Explanation of the solution

1. Initialization

   MOD = 10**9 + 7
   signs = [1, 1, -1, -1]
   partitions = [1] + [0]*60 000

   • MOD is set to $10^9 + 7$ for modular arithmetic.
   • signs contains the pattern [1, 1, -1, -1] that will be used repeatedly in the recurrence.
   • partitions is a list that will store the number of partitions for each integer $n$. We initialize partitions[0] to 1 (the number of ways to partition zero is 1, by convention) and the rest to 0 up to 60 000.
2. Generate Pentagonal Numbers

   pentagonals = []
   for i in range(1, 202):
       p = i * (3*i - 1) // 2
       pentagonals.extend([p, p+i])

   • We generate generalized pentagonal numbers up to a certain point (in this case, $i$ goes up to 201) to cover enough values for our needs up to n = 60000.
   • The pentagonal numbers p = i * (3*i - 1) // 2 and also p + i, which corresponds to the "negative" indices or the other branch of the formula, are store into the pentagonals[] list for each i.
3. How we determine the number of pentagonals needed

   Let's solve the inequality:

   \[ \frac{i(3i - 1)}{2} \ge 60{,}000. \]

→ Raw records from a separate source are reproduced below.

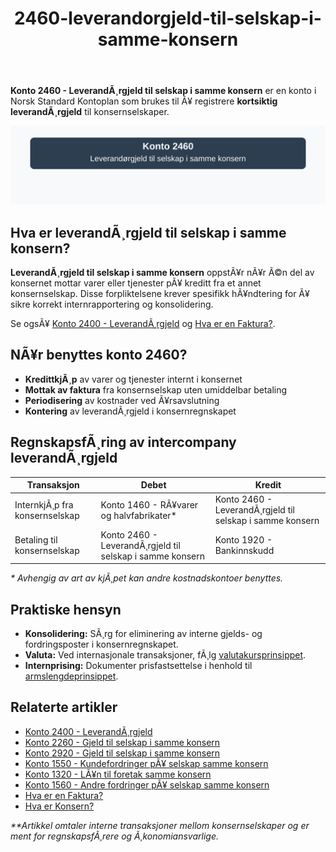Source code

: ﻿---
title: "2460-leverandorgjeld-til-selskap-i-samme-konsern"
meta_title: "2460-leverandorgjeld-til-selskap-i-samme-konsern"
meta_description: "**Konto 2460 - LeverandÃ¸rgjeld til selskap i samme konsern** er en konto i Norsk Standard Kontoplan som brukes til Ã¥ registrere **kortsiktig leverandÃ¸rgjeld*..."
slug: 2460-leverandorgjeld-til-selskap-i-samme-konsern
type: blog
layout: pages/single
---

**Konto 2460 - LeverandÃ¸rgjeld til selskap i samme konsern** er en konto i Norsk Standard Kontoplan som brukes til Ã¥ registrere **kortsiktig leverandÃ¸rgjeld** til konsernselskaper.

![Illustrasjon av konto 2460 LeverandÃ¸rgjeld til selskap i samme konsern](2460-leverandorgjeld-til-selskap-i-samme-konsern-image.svg)

## Hva er leverandÃ¸rgjeld til selskap i samme konsern?

**LeverandÃ¸rgjeld til selskap i samme konsern** oppstÃ¥r nÃ¥r Ã©n del av konsernet mottar varer eller tjenester pÃ¥ kreditt fra et annet konsernselskap. Disse forpliktelsene krever spesifikk hÃ¥ndtering for Ã¥ sikre korrekt internrapportering og konsolidering.

Se ogsÃ¥ [Konto 2400 - LeverandÃ¸rgjeld](/blogs/kontoplan/2400-leverandorgjeld "Konto 2400 - LeverandÃ¸rgjeld") og [Hva er en Faktura?](/blogs/regnskap/hva-er-en-faktura "Hva er en Faktura? En Guide til Norske Fakturakrav").

## NÃ¥r benyttes konto 2460?

* **KredittkjÃ¸p** av varer og tjenester internt i konsernet
* **Mottak av faktura** fra konsernselskap uten umiddelbar betaling
* **Periodisering** av kostnader ved Ã¥rsavslutning
* **Kontering** av leverandÃ¸rgjeld i konsernregnskapet

## RegnskapsfÃ¸ring av intercompany leverandÃ¸rgjeld

| Transaksjon                            | Debet                                          | Kredit                                                      |
|----------------------------------------|------------------------------------------------|-------------------------------------------------------------|
| InternkjÃ¸p fra konsernselskap         | Konto 1460 - RÃ¥varer og halvfabrikater*        | Konto 2460 - LeverandÃ¸rgjeld til selskap i samme konsern    |
| Betaling til konsernselskap           | Konto 2460 - LeverandÃ¸rgjeld til selskap i samme konsern | Konto 1920 - Bankinnskudd                          |

_* Avhengig av art av kjÃ¸pet kan andre kostnadskontoer benyttes._

## Praktiske hensyn

* **Konsolidering:** SÃ¸rg for eliminering av interne gjelds- og fordringsposter i konsernregnskapet.
* **Valuta:** Ved internasjonale transaksjoner, fÃ¸lg [valutakursprinsippet](/blogs/regnskap/hva-er-valutakurs "Hva er Valutakurs? Prinsipper for valutahÃ¥ndtering i regnskap").
* **Internprising:** Dokumenter prisfastsettelse i henhold til [armslengdeprinsippet](/blogs/regnskap/hva-er-internprising "Hva er Internprising? Retningslinjer for konserninternt salg").

## Relaterte artikler

* [Konto 2400 - LeverandÃ¸rgjeld](/blogs/kontoplan/2400-leverandorgjeld "Konto 2400 - LeverandÃ¸rgjeld")
* [Konto 2260 - Gjeld til selskap i samme konsern](/blogs/kontoplan/2260-gjeld-til-selskap-i-samme-konsern "Konto 2260 - Gjeld til selskap i samme konsern")
* [Konto 2920 - Gjeld til selskap i samme konsern](/blogs/kontoplan/2920-gjeld-til-selskap-i-samme-konsern "Konto 2920 - Gjeld til selskap i samme konsern i Norsk Standard Kontoplan")
* [Konto 1550 - Kundefordringer pÃ¥ selskap samme konsern](/blogs/kontoplan/1550-kundefordringer-pa-selskap-samme-konsern "Konto 1550 - Kundefordringer pÃ¥ selskap samme konsern")
* [Konto 1320 - LÃ¥n til foretak samme konsern](/blogs/kontoplan/1320-lan-til-foretak-samme-konsern "Konto 1320 - LÃ¥n til foretak samme konsern")
* [Konto 1560 - Andre fordringer pÃ¥ selskap samme konsern](/blogs/kontoplan/1560-andre-fordringer-pa-selskap-samme-konsern "Konto 1560 - Andre fordringer pÃ¥ selskap samme konsern")
* [Hva er en Faktura?](/blogs/regnskap/hva-er-en-faktura "Hva er en Faktura? En Guide til Norske Fakturakrav")
* [Hva er Konsern?](/blogs/regnskap/hva-er-konsern "Hva er Konsern? Komplett Guide til Konsernstrukturer og Konsernregnskap")

_**Artikkel omtaler interne transaksjoner mellom konsernselskaper og er ment for regnskapsfÃ¸rere og Ã¸konomiansvarlige._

   Multiplying both sides by 2 gives:

   \[ i(3i - 1) \ge 120{,}000, \]

   or

   \[ 3i^2 - i - 120{,}000 \ge 0. \]

   Solving this approximately via the quadratic formula,

   \[ i = \frac{1 \pm \sqrt{1 + 4 \times 3 \times 120{,}000}}{2 \times 3} = \frac{1 \pm \sqrt{1 + 1{,}440{,}000}}{6} = \frac{1 \pm \sqrt{1{,}440{,}001}}{6}. \]

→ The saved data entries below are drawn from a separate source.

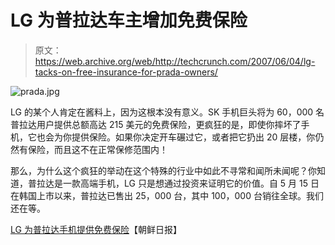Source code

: # LG 为普拉达车主增加免费保险

> 原文：<https://web.archive.org/web/http://techcrunch.com/2007/06/04/lg-tacks-on-free-insurance-for-prada-owners/>

![prada.jpg](img/1dda546773d469b3d1176d44df0ebf5e.png)

LG 的某个人肯定在酱料上，因为这根本没有意义。SK 手机巨头将为 60，000 名普拉达用户提供总额高达 215 美元的免费保险，更疯狂的是，即使你摔坏了手机，它也会为你提供保险。如果你决定开车碾过它，或者把它扔出 20 层楼，你仍然有保险，而且这不在正常保修范围内！

那么，为什么这个疯狂的举动在这个特殊的行业中如此不寻常和闻所未闻呢？你知道，普拉达是一款高端手机，LG 只是想通过投资来证明它的价值。自 5 月 15 日在韩国上市以来，普拉达已售出 25，000 台，其中 100，000 台销往全球。我们还在等。

[LG 为普拉达手机提供免费保险](https://web.archive.org/web/20140114014713/http://english.chosun.com/w21data/html/news/200706/200706040025.html)【朝鲜日报】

   Since \( \sqrt{1{,}440{,}001} \approx 1200 \), we have

   \[ i \approx \frac{1 + 1200}{6} \approx 200.166\ldots \]

   Hence $i \approx 201$ would make $p_i$ exceed 60,000.

4. Compute Partition Numbers

   for n in range(1, 60001):
       total = 0
       for idx, val in enumerate(pentagonals):
           if val <= n:
               total += partitions[n - val] * signs[idx % 4]
       partitions[n] = total % MOD

   • We iterate $n$ from 1 to 60,000.
   • For each $n$, we initialize total = 0.
   • We loop over each pentagonal number, val, in pentagonals[] and add or subtract the previously computed partition number partitions[n - val], depending on the sign derived from signs[idx % 4].
   • We then take the result modulo MOD to keep the value within integer limits. This final result is stored as partitions[n].
5. Handling Input Queries

   for _ in range(int(input())):
       print(partitions[int(input())])

   The script then reads the number of queries. For each query, it reads an integer $N$ and directly prints partitions[N], which is the partition number of N modulo $10^9 + 7$.

HackerRank version

Solves all test cases for Hackerrank Project Euler Problem 78

HackerRank Project Euler 78: How many different ways can $N$, $2\le N\le 6\times 10^4$ coins be separated into piles?. Mod answers by $10^9+7$.

Last Word

To solve the Project Euler version, remove the mod and just find the first index in partitions[] where the value in ends in '000000', i.e. %1000000 == 0. Hint: It's less than 60,000.